(Dataset excerpts)
/---

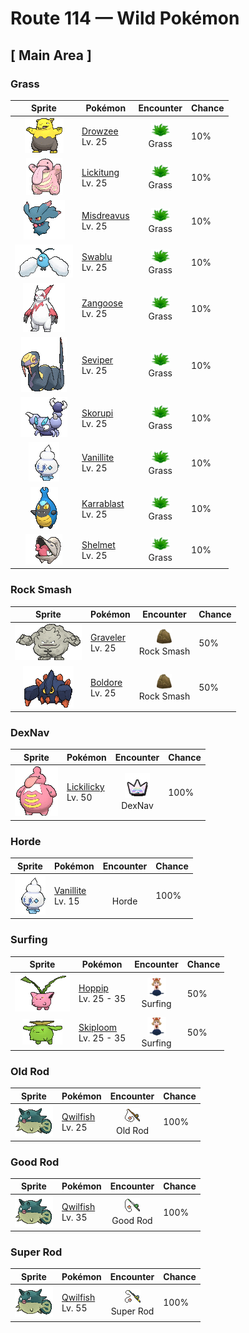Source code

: # Route 114 — Wild Pokémon

## [ Main Area ]

### Grass

| Sprite | Pokémon | Encounter | Chance |
|:------:|---------|:---------:|--------|
| ![Drowzee](../../assets/sprites/drowzee/front.gif "Drowzee: If your nose becomes itchy while you are sleeping, it’s a sure sign that one of these Pokémon is standing above your pillow and trying to eat your dream through your nostrils.") | [Drowzee](../../pokemon/drowzee.md/)<br>Lv. 25 | ![Grass](../../assets/encounter_types/grass.png "Grass")<br>Grass | 10% |
| ![Lickitung](../../assets/sprites/lickitung/front.gif "Lickitung: Whenever Lickitung comes across something new, it will unfailingly give it a lick. It does so because it memorizes things by texture and by taste. It is somewhat put off by sour things.") | [Lickitung](../../pokemon/lickitung.md/)<br>Lv. 25 | ![Grass](../../assets/encounter_types/grass.png "Grass")<br>Grass | 10% |
| ![Misdreavus](../../assets/sprites/misdreavus/front.gif "Misdreavus: Misdreavus frightens people with a creepy, sobbing cry. The Pokémon apparently uses its red spheres to absorb the fearful feelings of foes and turn them into nutrition.") | [Misdreavus](../../pokemon/misdreavus.md/)<br>Lv. 25 | ![Grass](../../assets/encounter_types/grass.png "Grass")<br>Grass | 10% |
| ![Swablu](../../assets/sprites/swablu/front.gif "Swablu: Swablu loves to make things clean. If it spots something dirty, it will wipe and polish it with its cottony wings. If its wings become dirty, this Pokémon finds a stream and showers itself.") | [Swablu](../../pokemon/swablu.md/)<br>Lv. 25 | ![Grass](../../assets/encounter_types/grass.png "Grass")<br>Grass | 10% |
| ![Zangoose](../../assets/sprites/zangoose/front.gif "Zangoose: Zangoose usually stays on all fours, but when angered, it gets up on its hind legs and extends its claws. This Pokémon shares a bitter rivalry with Seviper that dates back over generations.") | [Zangoose](../../pokemon/zangoose.md/)<br>Lv. 25 | ![Grass](../../assets/encounter_types/grass.png "Grass")<br>Grass | 10% |
| ![Seviper](../../assets/sprites/seviper/front.gif "Seviper: Seviper’s swordlike tail serves two purposes—it slashes foes and douses them with secreted poison. This Pokémon will not give up its long-running blood feud with Zangoose.") | [Seviper](../../pokemon/seviper.md/)<br>Lv. 25 | ![Grass](../../assets/encounter_types/grass.png "Grass")<br>Grass | 10% |
| ![Skorupi](../../assets/sprites/skorupi/front.gif "Skorupi: It burrows under the sand to lie in wait for prey. Its tail claws can inject its prey with a savage poison.") | [Skorupi](../../pokemon/skorupi.md/)<br>Lv. 25 | ![Grass](../../assets/encounter_types/grass.png "Grass")<br>Grass | 10% |
| ![Vanillite](../../assets/sprites/vanillite/front.gif "Vanillite: This Pokémon formed from icicles bathed in energy from the morning sun. It sleeps buried in snow.") | [Vanillite](../../pokemon/vanillite.md/)<br>Lv. 25 | ![Grass](../../assets/encounter_types/grass.png "Grass")<br>Grass | 10% |
| ![Karrablast](../../assets/sprites/karrablast/front.gif "Karrablast: For some reason they evolve when they receive electrical energy while they are attacking Shelmet.") | [Karrablast](../../pokemon/karrablast.md/)<br>Lv. 25 | ![Grass](../../assets/encounter_types/grass.png "Grass")<br>Grass | 10% |
| ![Shelmet](../../assets/sprites/shelmet/front.gif "Shelmet: It evolves when bathed in an electric-like energy along with Karrablast. The reason is still unknown.") | [Shelmet](../../pokemon/shelmet.md/)<br>Lv. 25 | ![Grass](../../assets/encounter_types/grass.png "Grass")<br>Grass | 10% |

### Rock Smash

| Sprite | Pokémon | Encounter | Chance |
|:------:|---------|:---------:|--------|
| ![Graveler](../../assets/sprites/graveler/front.gif "Graveler: Rocks are Graveler’s favorite food. This Pokémon will climb a mountain from the base to the summit, crunchingly feasting on rocks all the while. Upon reaching the peak, it rolls back down to the bottom.") | [Graveler](../../pokemon/graveler.md/)<br>Lv. 25 | ![Rock Smash](../../assets/encounter_types/rock_smash.png "Rock Smash")<br>Rock Smash | 50% |
| ![Boldore](../../assets/sprites/boldore/front.gif "Boldore: When it is healthy, its core sticks out. Always facing the same way, it swiftly moves front to back and left to right.") | [Boldore](../../pokemon/boldore.md/)<br>Lv. 25 | ![Rock Smash](../../assets/encounter_types/rock_smash.png "Rock Smash")<br>Rock Smash | 50% |

### DexNav

| Sprite | Pokémon | Encounter | Chance |
|:------:|---------|:---------:|--------|
| ![Lickilicky](../../assets/sprites/lickilicky/front.gif "Lickilicky: Their saliva contains lots of components that can dissolve anything. The numbness caused by their lick does not dissipate.") | [Lickilicky](../../pokemon/lickilicky.md/)<br>Lv. 50 | ![DexNav](../../assets/encounter_types/dexnav.png "DexNav")<br>DexNav | 100% |

### Horde

| Sprite | Pokémon | Encounter | Chance |
|:------:|---------|:---------:|--------|
| ![Vanillite](../../assets/sprites/vanillite/front.gif "Vanillite: This Pokémon formed from icicles bathed in energy from the morning sun. It sleeps buried in snow.") | [Vanillite](../../pokemon/vanillite.md/)<br>Lv. 15 | ![Horde](../../assets/encounter_types/horde.png "Horde")<br>Horde | 100% |

### Surfing

| Sprite | Pokémon | Encounter | Chance |
|:------:|---------|:---------:|--------|
| ![Hoppip](../../assets/sprites/hoppip/front.gif "Hoppip: This Pokémon drifts and floats with the wind. If it senses the approach of strong winds, Hoppip links its leaves with other Hoppip to prepare against being blown away.") | [Hoppip](../../pokemon/hoppip.md/)<br>Lv. 25 - 35 | ![Surfing](../../assets/encounter_types/surfing.png "Surfing")<br>Surfing | 50% |
| ![Skiploom](../../assets/sprites/skiploom/front.gif "Skiploom: Skiploom’s flower blossoms when the temperature rises above 64 degrees Fahrenheit. How much the flower opens depends on the temperature. For that reason, this Pokémon is sometimes used as a thermometer.") | [Skiploom](../../pokemon/skiploom.md/)<br>Lv. 25 - 35 | ![Surfing](../../assets/encounter_types/surfing.png "Surfing")<br>Surfing | 50% |

### Old Rod

| Sprite | Pokémon | Encounter | Chance |
|:------:|---------|:---------:|--------|
| ![Qwilfish](../../assets/sprites/qwilfish/front.gif "Qwilfish: Qwilfish sucks in water, inflating itself. This Pokémon uses the pressure of the water it swallowed to shoot toxic quills all at once from all over its body. It finds swimming somewhat challenging.") | [Qwilfish](../../pokemon/qwilfish.md/)<br>Lv. 25 | ![Old Rod](../../assets/encounter_types/old_rod.png "Old Rod")<br>Old Rod | 100% |

### Good Rod

| Sprite | Pokémon | Encounter | Chance |
|:------:|---------|:---------:|--------|
| ![Qwilfish](../../assets/sprites/qwilfish/front.gif "Qwilfish: Qwilfish sucks in water, inflating itself. This Pokémon uses the pressure of the water it swallowed to shoot toxic quills all at once from all over its body. It finds swimming somewhat challenging.") | [Qwilfish](../../pokemon/qwilfish.md/)<br>Lv. 35 | ![Good Rod](../../assets/encounter_types/good_rod.png "Good Rod")<br>Good Rod | 100% |

### Super Rod

| Sprite | Pokémon | Encounter | Chance |
|:------:|---------|:---------:|--------|
| ![Qwilfish](../../assets/sprites/qwilfish/front.gif "Qwilfish: Qwilfish sucks in water, inflating itself. This Pokémon uses the pressure of the water it swallowed to shoot toxic quills all at once from all over its body. It finds swimming somewhat challenging.") | [Qwilfish](../../pokemon/qwilfish.md/)<br>Lv. 55 | ![Super Rod](../../assets/encounter_types/super_rod.png "Super Rod")<br>Super Rod | 100% |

\---

> [PROBLEM STATEMENT]: Look through the entries above and quote exactly the lines from the line with "Their saliva contains" to the line with "### Old Rod", counting both of those lines.

> [EXERCISE ANSWER]:
| ![Lickilicky](../../assets/sprites/lickilicky/front.gif "Lickilicky: Their saliva contains lots of components that can dissolve anything. The numbness caused by their lick does not dissipate.") | [Lickilicky](../../pokemon/lickilicky.md/)<br>Lv. 50 | ![DexNav](../../assets/encounter_types/dexnav.png "DexNav")<br>DexNav | 100% |

### Horde

| Sprite | Pokémon | Encounter | Chance |
|:------:|---------|:---------:|--------|
| ![Vanillite](../../assets/sprites/vanillite/front.gif "Vanillite: This Pokémon formed from icicles bathed in energy from the morning sun. It sleeps buried in snow.") | [Vanillite](../../pokemon/vanillite.md/)<br>Lv. 15 | ![Horde](../../assets/encounter_types/horde.png "Horde")<br>Horde | 100% |

### Surfing

| Sprite | Pokémon | Encounter | Chance |
|:------:|---------|:---------:|--------|
| ![Hoppip](../../assets/sprites/hoppip/front.gif "Hoppip: This Pokémon drifts and floats with the wind. If it senses the approach of strong winds, Hoppip links its leaves with other Hoppip to prepare against being blown away.") | [Hoppip](../../pokemon/hoppip.md/)<br>Lv. 25 - 35 | ![Surfing](../../assets/encounter_types/surfing.png "Surfing")<br>Surfing | 50% |
| ![Skiploom](../../assets/sprites/skiploom/front.gif "Skiploom: Skiploom’s flower blossoms when the temperature rises above 64 degrees Fahrenheit. How much the flower opens depends on the temperature. For that reason, this Pokémon is sometimes used as a thermometer.") | [Skiploom](../../pokemon/skiploom.md/)<br>Lv. 25 - 35 | ![Surfing](../../assets/encounter_types/surfing.png "Surfing")<br>Surfing | 50% |

### Old Rod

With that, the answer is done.